Greetings and blessings as we move into the Lenten season, which once again begins on Valentine’s Day as it did in 2018. I reflected then on the significance of the “heart connections” between these two celebrations and the readings for Ash Wednesday. The prophet Joel acclaims, “Even now says the Lord, return to me with your whole heart with fasting, and weeping, and mourning; rend your hearts not your garments and return to the Lord your God” (Joel 2: 12-13a). The psalmist’s response includes the plea, “A clean heart create for me, O God, and a steadfast spirit renew within me” (Psalm 51 vs. 10). I jokingly suggested to a group of Sisters that this year we ought to be marked with ashes in the shape of a heart. And then I began to ask myself, what could wearing a heart mean? What difference would that make? And why do we mark our foreheads, when the readings of Lent urge us not to make a show of our giving of alms, to pray in secret, and to “wash your face, so that you may not appear to be fasting” (Matthew 6:1-6, 16-18)?

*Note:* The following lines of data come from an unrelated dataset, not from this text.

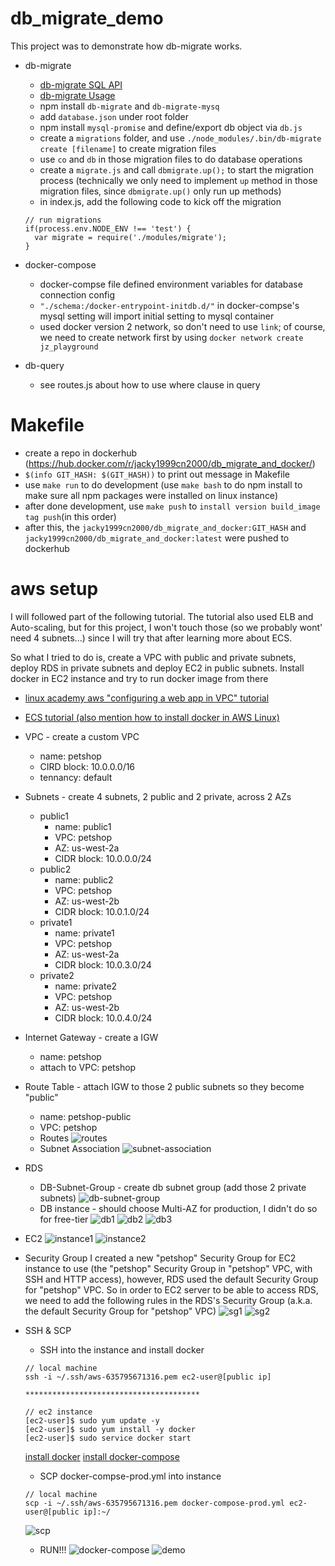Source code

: # db_migrate_demo

This project was to demonstrate how db-migrate works.

* db-migrate
  * [db-migrate SQL API](https://db-migrate.readthedocs.io/en/latest/API/SQL/)
  * [db-migrate Usage](https://db-migrate.readthedocs.io/en/latest/Getting%20Started/usage/)
  * npm install `db-migrate` and `db-migrate-mysq`
  * add `database.json` under root folder
  * npm install `mysql-promise` and define/export db object via `db.js`
  * create a `migrations` folder, and use `./node_modules/.bin/db-migrate create [filename]` to create migration files
  * use `co` and `db` in those migration files to do database operations
  * create a `migrate.js` and call `dbmigrate.up();` to start the migration process (technically we only need to implement `up` method in those migration files, since `dbmigrate.up()` only run up methods)
  * in index.js, add the following code to kick off the migration
  ```
  // run migrations
  if(process.env.NODE_ENV !== 'test') {
  	var migrate = require('./modules/migrate');
  }
  ```

* docker-compose
  * docker-compse file defined environment variables for database connection config
  * `"./schema:/docker-entrypoint-initdb.d/"` in docker-compse's mysql setting will import initial setting to mysql container
  * used docker version 2 network, so don't need to use `link`; of course, we need to create network first by using `docker network create jz_playground`

* db-query
  * see routes.js about how to use where clause in query

# Makefile
  * create a repo in dockerhub (https://hub.docker.com/r/jacky1999cn2000/db_migrate_and_docker/)
  * `$(info GIT_HASH: $(GIT_HASH))` to print out message in Makefile
  * use `make run` to do development (use `make bash` to do npm install to make sure all npm packages were installed on linux instance)
  * after done development, use `make push` to `install version build_image tag push`(in this order)
  * after this, the `jacky1999cn2000/db_migrate_and_docker:GIT_HASH` and `jacky1999cn2000/db_migrate_and_docker:latest` were pushed to dockerhub

# aws setup

I will followed part of the following tutorial. The tutorial also used ELB and Auto-scaling, but for this project, I won't touch those (so we probably wont' need 4 subnets...) since I will try that after learning more about ECS.

So what I tried to do is, create a VPC with public and private subnets, deploy RDS in private subnets and deploy EC2 in public subnets. Install docker in EC2 instance and try to run docker image from there

* [linux academy aws "configuring a web app in VPC" tutorial](https://www.youtube.com/watch?v=A1o4VhzZiU4&list=PLv2a_5pNAko3IkErhnF7zLhW3tlroTr2R&index=7)
* [ECS tutorial (also mention how to install docker in AWS Linux)](http://www.ybrikman.com/writing/2015/11/11/running-docker-aws-ground-up/)

* VPC - create a custom VPC
  * name: petshop
  * CIRD block: 10.0.0.0/16
  * tennancy: default

* Subnets - create 4 subnets, 2 public and 2 private, across 2 AZs
  * public1
    * name: public1
    * VPC: petshop
    * AZ: us-west-2a
    * CIDR block: 10.0.0.0/24
  * public2
    * name: public2
    * VPC: petshop
    * AZ: us-west-2b
    * CIDR block: 10.0.1.0/24
  * private1
    * name: private1
    * VPC: petshop
    * AZ: us-west-2a
    * CIDR block: 10.0.3.0/24
  * private2
    * name: private2
    * VPC: petshop
    * AZ: us-west-2b
    * CIDR block: 10.0.4.0/24

* Internet Gateway - create a IGW
  * name: petshop
  * attach to VPC: petshop

* Route Table - attach IGW to those 2 public subnets so they become "public"
  * name: petshop-public
  * VPC: petshop
  * Routes
    ![routes](./imgs/routes.png)
  * Subnet Association
    ![subnet-association](./imgs/subnet-association.png)

* RDS
  * DB-Subnet-Group - create db subnet group (add those 2 private subnets)
    ![db-subnet-group](./imgs/db-subnet-group.png)
  * DB instance - should choose Multi-AZ for production, I didn't do so for free-tier
    ![db1](./imgs/db1.png)
    ![db2](./imgs/db2.png)
    ![db3](./imgs/db3.png)

* EC2
  ![instance1](./imgs/instance1.png)
  ![instance2](./imgs/instance2.png)

* Security Group
  I created a new "petshop" Security Group for EC2 instance to use (the "petshop" Security Group in "petshop" VPC, with SSH and HTTP access), however, RDS used the default Security Group for "petshop" VPC. So in order to EC2 server to be able to access RDS, we need to add the following rules in the RDS's Security Group (a.k.a. the default Security Group for "petshop" VPC)
  ![sg1](./imgs/sg1.png)
  ![sg2](./imgs/sg2.png)

* SSH & SCP
  * SSH into the instance and install docker
  ```
  // local machine
  ssh -i ~/.ssh/aws-635795671316.pem ec2-user@[public ip]

  ***************************************

  // ec2 instance
  [ec2-user]$ sudo yum update -y
  [ec2-user]$ sudo yum install -y docker
  [ec2-user]$ sudo service docker start
  ```
  [install docker](http://docs.aws.amazon.com/AmazonECS/latest/developerguide/docker-basics.html)
  [install docker-compose](https://docs.docker.com/compose/install/)

  * SCP docker-compse-prod.yml into instance
  ```
  // local machine
  scp -i ~/.ssh/aws-635795671316.pem docker-compose-prod.yml ec2-user@[public ip]:~/
  ```
  ![scp](./imgs/scp.png)

  * RUN!!!
  ![docker-compose](./imgs/docker-compose.png)
  ![demo](./imgs/demo.gif)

Checking out the meaning of heart symbols on the internet, I found a stunning array of meanings for the variety of heart emojis (those colorful icons you can add to a text or email message). In general, the heart is a stand-in for the word love, as in I NY. The texts also caution one to choose an appropriate colored heart to convey an intended message. A black heart, it is suggested, symbolizes “deep, embarrassing, romantic love” – surely not the message intended by the scriptures for Lent.

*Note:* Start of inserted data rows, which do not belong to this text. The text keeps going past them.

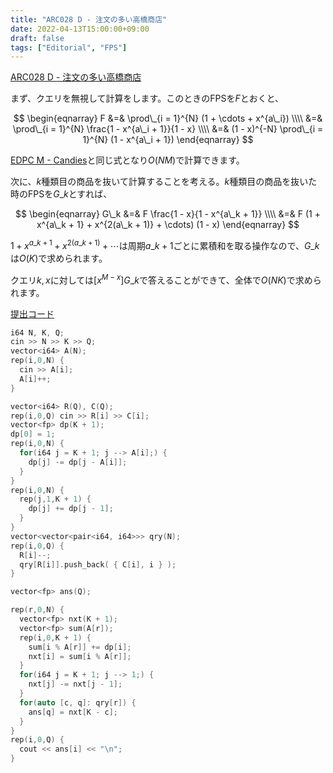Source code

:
 ```yaml
---
title: "ARC028 D - 注文の多い高橋商店"
date: 2022-04-13T15:00:00+09:00
draft: false
tags: ["Editorial", "FPS"]
---
```


[ARC028 D - 注文の多い高橋商店](https://atcoder.jp/contests/arc028/tasks/arc028_4)

まず、クエリを無視して計算をします。このときのFPSを$F$とおくと、

$$
\begin{eqnarray}
F &=& \prod\_{i = 1}^{N} (1 + \cdots + x^{a\_i}) \\\\
&=& \prod\_{i = 1}^{N} \frac{1 - x^{a\_i + 1}}{1 - x} \\\\
&=& (1 - x)^{-N} \prod\_{i = 1}^{N} (1 - x^{a\_i + 1})
\end{eqnarray}
$$

[EDPC M - Candies](./edpc-m/)と同じ式となり$O(NM)$で計算できます。

次に、$k$種類目の商品を抜いて計算することを考える。$k$種類目の商品を抜いた時のFPSを$G\_k$とすれば、

$$
\begin{eqnarray}
G\_k &=& F \frac{1 - x}{1 - x^{a\_k + 1}} \\\\
     &=& F (1 + x^{a\_k + 1} + x^{2(a\_k + 1)} + \cdots) (1 - x)
\end{eqnarray}
$$

$1 + x^{a\_k + 1} + x^{2(a\_k + 1)} + \cdots$は周期$a\_k + 1$ごとに累積和を取る操作なので、$G\_k$は$O(K)$で求められます。

クエリ$k, x$に対しては$[x^{M - x}]G\_k$で答えることができて、全体で$O(NK)$で求められます。

[提出コード](https://atcoder.jp/contests/arc028/submissions/30922608)

```cpp
i64 N, K, Q;
cin >> N >> K >> Q;
vector<i64> A(N);
rep(i,0,N) {
  cin >> A[i];
  A[i]++;
}

vector<i64> R(Q), C(Q);
rep(i,0,Q) cin >> R[i] >> C[i];
vector<fp> dp(K + 1);
dp[0] = 1;
rep(i,0,N) {
  for(i64 j = K + 1; j --> A[i];) {
    dp[j] -= dp[j - A[i]];
  }
}
rep(i,0,N) {
  rep(j,1,K + 1) {
    dp[j] += dp[j - 1];
  }
}
vector<vector<pair<i64, i64>>> qry(N);
rep(i,0,Q) {
  R[i]--;
  qry[R[i]].push_back( { C[i], i } );
}

vector<fp> ans(Q);

rep(r,0,N) {
  vector<fp> nxt(K + 1);
  vector<fp> sum(A[r]);
  rep(i,0,K + 1) {
    sum[i % A[r]] += dp[i];
    nxt[i] = sum[i % A[r]];
  }
  for(i64 j = K + 1; j --> 1;) {
    nxt[j] -= nxt[j - 1];
  }
  for(auto [c, q]: qry[r]) {
    ans[q] = nxt[K - c];
  }
}
rep(i,0,Q) {
  cout << ans[i] << "\n";
}
```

So, what does the wearing of ashes in the form of a cross symbolize? First, the sprinkling of ashes on the head, or sitting in ashes as described in the Old Testament (Job 42:6; Daniel 9:3, Jonah 3:1-10), was a sign of repentance and symbolized recognition of the need for forgiveness and reconciliation with God and with one another. The message we hear, as the cross is traced on our forehead, is “Repent and believe in the Gospel” (the Good news). Secondly, ashes represent a sign of our mortality, our frailty and vulnerability summarized in the words spoken, “Remember that you are dust and to dust you shall return.” And the cross represents the reality that the source of that forgiveness comes to us through the Gospel message of Jesus, who took the cross upon himself and suffered that we might know God’s unconditional love even until death.

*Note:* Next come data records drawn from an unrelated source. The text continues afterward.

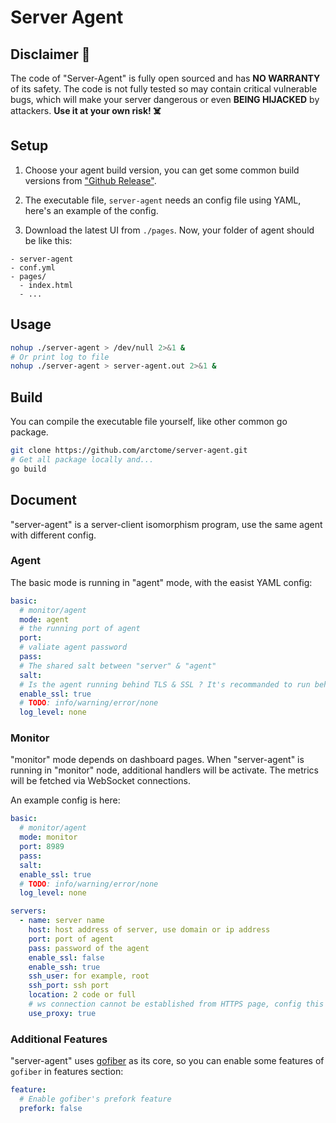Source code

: # Server Agent

## Disclaimer 🚨

The code of "Server-Agent" is fully open sourced and has __NO WARRANTY__ of its safety. The code is not fully tested so may contain critical vulnerable bugs, which will make your server dangerous or even __BEING HIJACKED__ by attackers. __Use it at your own risk! ☠️__

## Setup

1. Choose your agent build version, you can get some common build versions from ["Github Release"](https://github.com/arctome/server-agent/releases/).

2. The executable file, `server-agent` needs an config file using YAML, here's an example of the config.

3. Download the latest UI from `./pages`. Now, your folder of agent should be like this:

```
- server-agent
- conf.yml
- pages/
  - index.html
  - ...
```

## Usage

```bash
nohup ./server-agent > /dev/null 2>&1 &
# Or print log to file
nohup ./server-agent > server-agent.out 2>&1 &
```

## Build

You can compile the executable file yourself, like other common go package.

```bash
git clone https://github.com/arctome/server-agent.git
# Get all package locally and...
go build
```

## Document

"server-agent" is a server-client isomorphism program, use the same agent with different config.

### Agent

The basic mode is running in "agent" mode, with the easist YAML config:

```yaml
basic:
  # monitor/agent
  mode: agent
  # the running port of agent
  port: 
  # valiate agent password
  pass: 
  # The shared salt between "server" & "agent"
  salt: 
  # Is the agent running behind TLS & SSL ? It's recommanded to run behind SSL for encryption.
  enable_ssl: true
  # TODO: info/warning/error/none
  log_level: none
```

### Monitor

"monitor" mode depends on dashboard pages. When "server-agent" is running in "monitor" node, additional handlers will be activate. The metrics will be fetched via WebSocket connections.

An example config is here:

```yaml
basic:
  # monitor/agent
  mode: monitor
  port: 8989
  pass: 
  salt: 
  enable_ssl: true
  # TODO: info/warning/error/none
  log_level: none

servers:
  - name: server name
    host: host address of server, use domain or ip address
    port: port of agent
    pass: password of the agent
    enable_ssl: false
    enable_ssh: true
    ssh_user: for example, root
    ssh_port: ssh port
    location: 2 code or full 
    # ws connection cannot be established from HTTPS page, config this to `true` to use monitor's proxy socket instead.
    use_proxy: true
```

### Additional Features

"server-agent" uses [gofiber](https://github.com/gofiber/fiber) as its core, so you can enable some features of `gofiber` in features section:

```yaml
feature:
  # Enable gofiber's prefork feature
  prefork: false
```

This is certainly a time in our country and around the world when there is a need for forgiveness and reconciliation between family members, colleagues, peoples, and nations. It is a time to recognize our need for each other, a time to show our solidarity with one another, to support one another in our frailty and vulnerability. We are all guilty of sin either directly or by omission. We acknowledge in the sign of the cross our willingness to begin anew, to repair brokenness wherever we find it, and to build peace in our hearts and in our homes.
Andrew Davis in Give Us This Day (February 2024, p. 126) asks, “Are you the type of person who wipes off your ashes immediately…or do you leave them on your forehead the rest of the day?” While we might be tempted to “wash our faces,” as scripture advises, the wearing of the cross in solidarity with others is a powerful symbol that we recognize our own vulnerabilities.